[Source records Boundary: Start]

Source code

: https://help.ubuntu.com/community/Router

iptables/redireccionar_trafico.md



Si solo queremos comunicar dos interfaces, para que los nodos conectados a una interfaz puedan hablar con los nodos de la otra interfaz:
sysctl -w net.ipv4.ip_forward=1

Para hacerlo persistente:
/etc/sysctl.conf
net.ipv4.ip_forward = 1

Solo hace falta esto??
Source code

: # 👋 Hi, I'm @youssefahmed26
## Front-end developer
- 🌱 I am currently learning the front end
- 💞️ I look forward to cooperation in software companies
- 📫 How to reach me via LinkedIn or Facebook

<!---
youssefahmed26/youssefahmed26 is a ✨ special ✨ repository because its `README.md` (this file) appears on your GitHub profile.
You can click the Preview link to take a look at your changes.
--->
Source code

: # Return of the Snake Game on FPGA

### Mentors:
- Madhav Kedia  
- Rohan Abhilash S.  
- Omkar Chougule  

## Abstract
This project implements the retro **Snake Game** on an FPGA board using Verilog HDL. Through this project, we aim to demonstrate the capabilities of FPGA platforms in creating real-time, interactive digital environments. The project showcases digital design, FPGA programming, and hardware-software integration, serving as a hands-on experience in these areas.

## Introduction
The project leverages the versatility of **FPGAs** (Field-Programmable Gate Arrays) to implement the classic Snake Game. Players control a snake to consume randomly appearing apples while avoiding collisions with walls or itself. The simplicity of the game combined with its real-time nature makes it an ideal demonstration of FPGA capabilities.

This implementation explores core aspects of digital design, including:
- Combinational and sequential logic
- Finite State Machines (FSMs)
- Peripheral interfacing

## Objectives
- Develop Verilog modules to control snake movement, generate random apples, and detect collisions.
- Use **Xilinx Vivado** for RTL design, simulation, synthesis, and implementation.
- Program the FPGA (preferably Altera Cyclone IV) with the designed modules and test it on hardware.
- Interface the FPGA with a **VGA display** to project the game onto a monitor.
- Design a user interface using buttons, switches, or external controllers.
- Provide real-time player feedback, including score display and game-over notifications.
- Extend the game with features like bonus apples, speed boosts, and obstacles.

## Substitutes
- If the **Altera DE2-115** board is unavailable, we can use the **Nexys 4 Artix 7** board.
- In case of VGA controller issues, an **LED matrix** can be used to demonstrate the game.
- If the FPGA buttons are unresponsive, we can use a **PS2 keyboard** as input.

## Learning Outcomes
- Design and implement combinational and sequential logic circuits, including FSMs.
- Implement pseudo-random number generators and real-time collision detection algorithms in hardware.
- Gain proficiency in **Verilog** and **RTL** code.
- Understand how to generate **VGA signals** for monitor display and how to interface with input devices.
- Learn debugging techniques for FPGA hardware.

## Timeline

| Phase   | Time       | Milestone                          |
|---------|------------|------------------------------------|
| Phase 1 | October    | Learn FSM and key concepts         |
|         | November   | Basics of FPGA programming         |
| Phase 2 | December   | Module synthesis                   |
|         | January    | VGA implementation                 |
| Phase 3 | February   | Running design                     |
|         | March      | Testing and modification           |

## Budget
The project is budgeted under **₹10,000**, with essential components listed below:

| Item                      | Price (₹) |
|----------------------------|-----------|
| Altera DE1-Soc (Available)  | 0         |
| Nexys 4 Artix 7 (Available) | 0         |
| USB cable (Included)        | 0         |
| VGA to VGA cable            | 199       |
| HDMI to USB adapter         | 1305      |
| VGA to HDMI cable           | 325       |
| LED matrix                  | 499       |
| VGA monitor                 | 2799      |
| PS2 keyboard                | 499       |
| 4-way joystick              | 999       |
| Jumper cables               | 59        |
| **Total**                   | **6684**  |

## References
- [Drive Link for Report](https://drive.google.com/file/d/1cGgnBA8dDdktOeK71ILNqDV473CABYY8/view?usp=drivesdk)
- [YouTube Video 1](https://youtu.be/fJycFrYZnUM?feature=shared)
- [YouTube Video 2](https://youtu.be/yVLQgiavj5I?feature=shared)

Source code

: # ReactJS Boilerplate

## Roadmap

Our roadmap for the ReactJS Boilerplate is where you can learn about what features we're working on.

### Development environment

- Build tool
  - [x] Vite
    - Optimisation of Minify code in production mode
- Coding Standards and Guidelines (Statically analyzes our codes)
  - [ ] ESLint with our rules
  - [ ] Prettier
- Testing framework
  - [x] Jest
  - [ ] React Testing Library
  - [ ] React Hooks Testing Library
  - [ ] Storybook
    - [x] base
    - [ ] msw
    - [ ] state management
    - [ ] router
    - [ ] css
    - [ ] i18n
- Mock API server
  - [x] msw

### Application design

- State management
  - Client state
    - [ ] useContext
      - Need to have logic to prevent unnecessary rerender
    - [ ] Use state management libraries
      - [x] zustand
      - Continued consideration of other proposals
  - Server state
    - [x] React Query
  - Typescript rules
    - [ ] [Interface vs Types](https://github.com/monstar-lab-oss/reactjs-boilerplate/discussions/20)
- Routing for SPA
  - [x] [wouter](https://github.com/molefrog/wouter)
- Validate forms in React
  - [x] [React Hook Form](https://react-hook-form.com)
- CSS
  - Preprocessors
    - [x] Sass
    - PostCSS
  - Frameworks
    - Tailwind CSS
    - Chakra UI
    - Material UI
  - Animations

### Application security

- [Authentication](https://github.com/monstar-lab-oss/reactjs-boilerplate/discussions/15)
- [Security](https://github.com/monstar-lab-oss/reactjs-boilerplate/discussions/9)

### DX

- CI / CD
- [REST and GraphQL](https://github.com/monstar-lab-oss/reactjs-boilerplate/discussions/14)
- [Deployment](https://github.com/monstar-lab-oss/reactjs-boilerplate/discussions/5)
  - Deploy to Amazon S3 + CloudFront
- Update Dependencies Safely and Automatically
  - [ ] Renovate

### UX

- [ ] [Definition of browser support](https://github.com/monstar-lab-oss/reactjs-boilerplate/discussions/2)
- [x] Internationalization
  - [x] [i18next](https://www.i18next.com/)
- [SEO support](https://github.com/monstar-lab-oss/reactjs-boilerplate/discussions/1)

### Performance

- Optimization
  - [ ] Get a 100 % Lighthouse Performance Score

[Source records Boundary: End]

=== Exercise goal ===
Transcribe all of the material exactly as it appears.

=== Answer to the problem ===
Source code

: https://help.ubuntu.com/community/Router

iptables/redireccionar_trafico.md



Si solo queremos comunicar dos interfaces, para que los nodos conectados a una interfaz puedan hablar con los nodos de la otra interfaz:
sysctl -w net.ipv4.ip_forward=1

Para hacerlo persistente:
/etc/sysctl.conf
net.ipv4.ip_forward = 1

Solo hace falta esto??
Source code

: # 👋 Hi, I'm @youssefahmed26
## Front-end developer
- 🌱 I am currently learning the front end
- 💞️ I look forward to cooperation in software companies
- 📫 How to reach me via LinkedIn or Facebook

<!---
youssefahmed26/youssefahmed26 is a ✨ special ✨ repository because its `README.md` (this file) appears on your GitHub profile.
You can click the Preview link to take a look at your changes.
--->
Source code

: # Return of the Snake Game on FPGA

### Mentors:
- Madhav Kedia  
- Rohan Abhilash S.  
- Omkar Chougule  

## Abstract
This project implements the retro **Snake Game** on an FPGA board using Verilog HDL. Through this project, we aim to demonstrate the capabilities of FPGA platforms in creating real-time, interactive digital environments. The project showcases digital design, FPGA programming, and hardware-software integration, serving as a hands-on experience in these areas.

## Introduction
The project leverages the versatility of **FPGAs** (Field-Programmable Gate Arrays) to implement the classic Snake Game. Players control a snake to consume randomly appearing apples while avoiding collisions with walls or itself. The simplicity of the game combined with its real-time nature makes it an ideal demonstration of FPGA capabilities.

This implementation explores core aspects of digital design, including:
- Combinational and sequential logic
- Finite State Machines (FSMs)
- Peripheral interfacing

## Objectives
- Develop Verilog modules to control snake movement, generate random apples, and detect collisions.
- Use **Xilinx Vivado** for RTL design, simulation, synthesis, and implementation.
- Program the FPGA (preferably Altera Cyclone IV) with the designed modules and test it on hardware.
- Interface the FPGA with a **VGA display** to project the game onto a monitor.
- Design a user interface using buttons, switches, or external controllers.
- Provide real-time player feedback, including score display and game-over notifications.
- Extend the game with features like bonus apples, speed boosts, and obstacles.

## Substitutes
- If the **Altera DE2-115** board is unavailable, we can use the **Nexys 4 Artix 7** board.
- In case of VGA controller issues, an **LED matrix** can be used to demonstrate the game.
- If the FPGA buttons are unresponsive, we can use a **PS2 keyboard** as input.

## Learning Outcomes
- Design and implement combinational and sequential logic circuits, including FSMs.
- Implement pseudo-random number generators and real-time collision detection algorithms in hardware.
- Gain proficiency in **Verilog** and **RTL** code.
- Understand how to generate **VGA signals** for monitor display and how to interface with input devices.
- Learn debugging techniques for FPGA hardware.

## Timeline

| Phase   | Time       | Milestone                          |
|---------|------------|------------------------------------|
| Phase 1 | October    | Learn FSM and key concepts         |
|         | November   | Basics of FPGA programming         |
| Phase 2 | December   | Module synthesis                   |
|         | January    | VGA implementation                 |
| Phase 3 | February   | Running design                     |
|         | March      | Testing and modification           |

## Budget
The project is budgeted under **₹10,000**, with essential components listed below:

| Item                      | Price (₹) |
|----------------------------|-----------|
| Altera DE1-Soc (Available)  | 0         |
| Nexys 4 Artix 7 (Available) | 0         |
| USB cable (Included)        | 0         |
| VGA to VGA cable            | 199       |
| HDMI to USB adapter         | 1305      |
| VGA to HDMI cable           | 325       |
| LED matrix                  | 499       |
| VGA monitor                 | 2799      |
| PS2 keyboard                | 499       |
| 4-way joystick              | 999       |
| Jumper cables               | 59        |
| **Total**                   | **6684**  |

## References
- [Drive Link for Report](https://drive.google.com/file/d/1cGgnBA8dDdktOeK71ILNqDV473CABYY8/view?usp=drivesdk)
- [YouTube Video 1](https://youtu.be/fJycFrYZnUM?feature=shared)
- [YouTube Video 2](https://youtu.be/yVLQgiavj5I?feature=shared)

Source code

: # ReactJS Boilerplate

## Roadmap

Our roadmap for the ReactJS Boilerplate is where you can learn about what features we're working on.

### Development environment

- Build tool
  - [x] Vite
    - Optimisation of Minify code in production mode
- Coding Standards and Guidelines (Statically analyzes our codes)
  - [ ] ESLint with our rules
  - [ ] Prettier
- Testing framework
  - [x] Jest
  - [ ] React Testing Library
  - [ ] React Hooks Testing Library
  - [ ] Storybook
    - [x] base
    - [ ] msw
    - [ ] state management
    - [ ] router
    - [ ] css
    - [ ] i18n
- Mock API server
  - [x] msw

### Application design

- State management
  - Client state
    - [ ] useContext
      - Need to have logic to prevent unnecessary rerender
    - [ ] Use state management libraries
      - [x] zustand
      - Continued consideration of other proposals
  - Server state
    - [x] React Query
  - Typescript rules
    - [ ] [Interface vs Types](https://github.com/monstar-lab-oss/reactjs-boilerplate/discussions/20)
- Routing for SPA
  - [x] [wouter](https://github.com/molefrog/wouter)
- Validate forms in React
  - [x] [React Hook Form](https://react-hook-form.com)
- CSS
  - Preprocessors
    - [x] Sass
    - PostCSS
  - Frameworks
    - Tailwind CSS
    - Chakra UI
    - Material UI
  - Animations

### Application security

- [Authentication](https://github.com/monstar-lab-oss/reactjs-boilerplate/discussions/15)
- [Security](https://github.com/monstar-lab-oss/reactjs-boilerplate/discussions/9)

### DX

- CI / CD
- [REST and GraphQL](https://github.com/monstar-lab-oss/reactjs-boilerplate/discussions/14)
- [Deployment](https://github.com/monstar-lab-oss/reactjs-boilerplate/discussions/5)
  - Deploy to Amazon S3 + CloudFront
- Update Dependencies Safely and Automatically
  - [ ] Renovate

### UX

- [ ] [Definition of browser support](https://github.com/monstar-lab-oss/reactjs-boilerplate/discussions/2)
- [x] Internationalization
  - [x] [i18next](https://www.i18next.com/)
- [SEO support](https://github.com/monstar-lab-oss/reactjs-boilerplate/discussions/1)

### Performance

- Optimization
  - [ ] Get a 100 % Lighthouse Performance Score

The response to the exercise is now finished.